Try it:
Give the count of lines below that include the word "Moradi", and say nothing else.

Input data:

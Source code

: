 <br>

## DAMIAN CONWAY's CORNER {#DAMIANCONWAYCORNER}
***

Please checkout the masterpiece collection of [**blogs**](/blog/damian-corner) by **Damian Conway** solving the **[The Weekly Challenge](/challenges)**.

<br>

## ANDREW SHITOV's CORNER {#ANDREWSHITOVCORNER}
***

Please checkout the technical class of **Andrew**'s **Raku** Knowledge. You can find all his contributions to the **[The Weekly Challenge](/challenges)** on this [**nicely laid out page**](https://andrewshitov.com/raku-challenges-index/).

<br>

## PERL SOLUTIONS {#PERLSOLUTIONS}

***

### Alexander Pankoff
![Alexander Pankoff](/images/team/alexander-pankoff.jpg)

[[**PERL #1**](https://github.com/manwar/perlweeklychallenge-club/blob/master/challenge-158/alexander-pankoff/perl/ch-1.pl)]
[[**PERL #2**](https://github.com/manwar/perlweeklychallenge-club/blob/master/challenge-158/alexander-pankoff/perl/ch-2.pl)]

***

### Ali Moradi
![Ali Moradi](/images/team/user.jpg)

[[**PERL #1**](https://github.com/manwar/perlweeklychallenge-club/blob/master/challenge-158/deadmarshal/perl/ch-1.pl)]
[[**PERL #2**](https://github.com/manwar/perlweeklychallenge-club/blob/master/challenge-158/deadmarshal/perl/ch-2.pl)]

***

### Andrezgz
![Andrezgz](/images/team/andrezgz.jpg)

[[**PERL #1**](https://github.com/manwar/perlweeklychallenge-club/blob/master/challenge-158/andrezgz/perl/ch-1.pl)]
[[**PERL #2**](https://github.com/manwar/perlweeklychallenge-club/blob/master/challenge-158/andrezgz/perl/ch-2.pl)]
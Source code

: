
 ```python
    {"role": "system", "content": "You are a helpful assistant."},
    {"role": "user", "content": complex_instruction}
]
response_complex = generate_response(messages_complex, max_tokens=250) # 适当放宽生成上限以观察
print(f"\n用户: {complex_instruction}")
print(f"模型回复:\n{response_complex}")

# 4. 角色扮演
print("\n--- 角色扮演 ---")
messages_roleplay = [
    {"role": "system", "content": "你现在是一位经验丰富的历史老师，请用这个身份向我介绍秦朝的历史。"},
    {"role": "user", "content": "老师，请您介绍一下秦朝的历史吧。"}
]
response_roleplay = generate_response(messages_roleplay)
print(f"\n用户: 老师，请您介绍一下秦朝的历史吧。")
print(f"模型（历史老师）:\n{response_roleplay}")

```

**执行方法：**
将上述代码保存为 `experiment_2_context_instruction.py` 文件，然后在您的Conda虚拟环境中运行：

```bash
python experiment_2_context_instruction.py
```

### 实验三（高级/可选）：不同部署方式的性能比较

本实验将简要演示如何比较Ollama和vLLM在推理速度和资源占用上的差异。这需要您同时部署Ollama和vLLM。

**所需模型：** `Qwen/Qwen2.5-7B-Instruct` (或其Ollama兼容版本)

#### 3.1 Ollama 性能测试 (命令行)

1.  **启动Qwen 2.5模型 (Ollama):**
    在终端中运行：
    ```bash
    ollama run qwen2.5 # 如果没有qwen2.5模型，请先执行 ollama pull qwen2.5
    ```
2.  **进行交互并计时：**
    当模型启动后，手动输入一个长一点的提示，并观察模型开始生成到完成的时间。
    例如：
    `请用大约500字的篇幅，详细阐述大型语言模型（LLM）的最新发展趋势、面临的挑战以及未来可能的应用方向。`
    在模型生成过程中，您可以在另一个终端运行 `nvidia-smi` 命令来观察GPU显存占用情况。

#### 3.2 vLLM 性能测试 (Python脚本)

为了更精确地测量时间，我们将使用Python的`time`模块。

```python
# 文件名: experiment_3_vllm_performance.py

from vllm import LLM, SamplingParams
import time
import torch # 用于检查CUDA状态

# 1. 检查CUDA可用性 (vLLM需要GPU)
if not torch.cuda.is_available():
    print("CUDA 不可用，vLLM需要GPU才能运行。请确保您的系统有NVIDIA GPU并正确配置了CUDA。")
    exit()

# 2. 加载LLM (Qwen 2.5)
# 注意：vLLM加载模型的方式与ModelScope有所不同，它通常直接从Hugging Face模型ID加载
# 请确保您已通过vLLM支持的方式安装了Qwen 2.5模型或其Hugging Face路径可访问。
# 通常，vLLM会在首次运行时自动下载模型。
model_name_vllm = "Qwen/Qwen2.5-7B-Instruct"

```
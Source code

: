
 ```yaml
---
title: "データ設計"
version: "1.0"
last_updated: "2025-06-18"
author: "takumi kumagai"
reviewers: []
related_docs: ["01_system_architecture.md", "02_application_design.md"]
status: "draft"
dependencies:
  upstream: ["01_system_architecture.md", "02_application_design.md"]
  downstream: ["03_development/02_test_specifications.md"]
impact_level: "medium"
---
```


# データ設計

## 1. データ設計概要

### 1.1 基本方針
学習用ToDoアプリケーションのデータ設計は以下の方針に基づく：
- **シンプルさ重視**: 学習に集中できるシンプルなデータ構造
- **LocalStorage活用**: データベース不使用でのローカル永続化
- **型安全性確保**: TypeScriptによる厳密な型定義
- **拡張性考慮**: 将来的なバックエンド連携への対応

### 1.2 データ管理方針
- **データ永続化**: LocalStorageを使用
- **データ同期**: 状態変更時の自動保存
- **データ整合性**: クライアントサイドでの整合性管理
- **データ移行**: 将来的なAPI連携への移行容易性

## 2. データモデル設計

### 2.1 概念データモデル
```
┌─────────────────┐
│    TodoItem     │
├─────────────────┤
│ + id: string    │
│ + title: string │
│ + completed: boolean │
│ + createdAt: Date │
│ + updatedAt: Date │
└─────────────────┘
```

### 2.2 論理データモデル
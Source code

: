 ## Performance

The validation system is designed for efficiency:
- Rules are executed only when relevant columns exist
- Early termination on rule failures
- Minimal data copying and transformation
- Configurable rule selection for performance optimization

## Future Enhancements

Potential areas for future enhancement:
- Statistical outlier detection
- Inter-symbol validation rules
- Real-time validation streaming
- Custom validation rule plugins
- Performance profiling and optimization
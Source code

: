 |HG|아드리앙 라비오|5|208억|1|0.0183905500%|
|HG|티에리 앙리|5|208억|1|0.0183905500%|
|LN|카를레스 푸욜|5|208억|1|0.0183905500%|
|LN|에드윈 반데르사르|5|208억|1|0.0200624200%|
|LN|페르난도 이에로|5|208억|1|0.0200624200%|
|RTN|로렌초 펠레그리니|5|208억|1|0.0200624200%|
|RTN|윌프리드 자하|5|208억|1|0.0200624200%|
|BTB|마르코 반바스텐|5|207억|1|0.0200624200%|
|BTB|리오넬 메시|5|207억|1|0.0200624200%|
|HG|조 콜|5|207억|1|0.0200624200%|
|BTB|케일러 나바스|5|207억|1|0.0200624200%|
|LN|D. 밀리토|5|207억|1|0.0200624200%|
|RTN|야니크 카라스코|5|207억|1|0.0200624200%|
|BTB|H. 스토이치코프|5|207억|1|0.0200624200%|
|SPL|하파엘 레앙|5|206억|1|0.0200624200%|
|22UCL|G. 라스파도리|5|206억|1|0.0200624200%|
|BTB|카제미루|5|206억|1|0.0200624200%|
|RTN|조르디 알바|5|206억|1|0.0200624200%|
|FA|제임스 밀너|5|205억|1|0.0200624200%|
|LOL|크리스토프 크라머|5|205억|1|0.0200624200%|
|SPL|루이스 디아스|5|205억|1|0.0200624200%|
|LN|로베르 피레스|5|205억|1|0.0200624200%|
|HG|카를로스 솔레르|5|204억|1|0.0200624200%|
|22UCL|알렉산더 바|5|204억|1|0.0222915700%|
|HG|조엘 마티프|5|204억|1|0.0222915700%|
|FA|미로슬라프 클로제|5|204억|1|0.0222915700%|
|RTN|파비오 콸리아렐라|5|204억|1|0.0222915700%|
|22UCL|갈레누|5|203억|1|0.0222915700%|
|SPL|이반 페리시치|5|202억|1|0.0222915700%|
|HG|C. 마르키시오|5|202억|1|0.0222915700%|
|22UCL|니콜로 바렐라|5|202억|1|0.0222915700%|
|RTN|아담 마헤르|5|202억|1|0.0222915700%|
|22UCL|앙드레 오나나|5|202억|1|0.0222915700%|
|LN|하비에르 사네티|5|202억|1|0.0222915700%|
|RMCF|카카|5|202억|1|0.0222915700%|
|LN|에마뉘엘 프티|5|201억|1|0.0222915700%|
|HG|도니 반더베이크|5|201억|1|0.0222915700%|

Output below:
2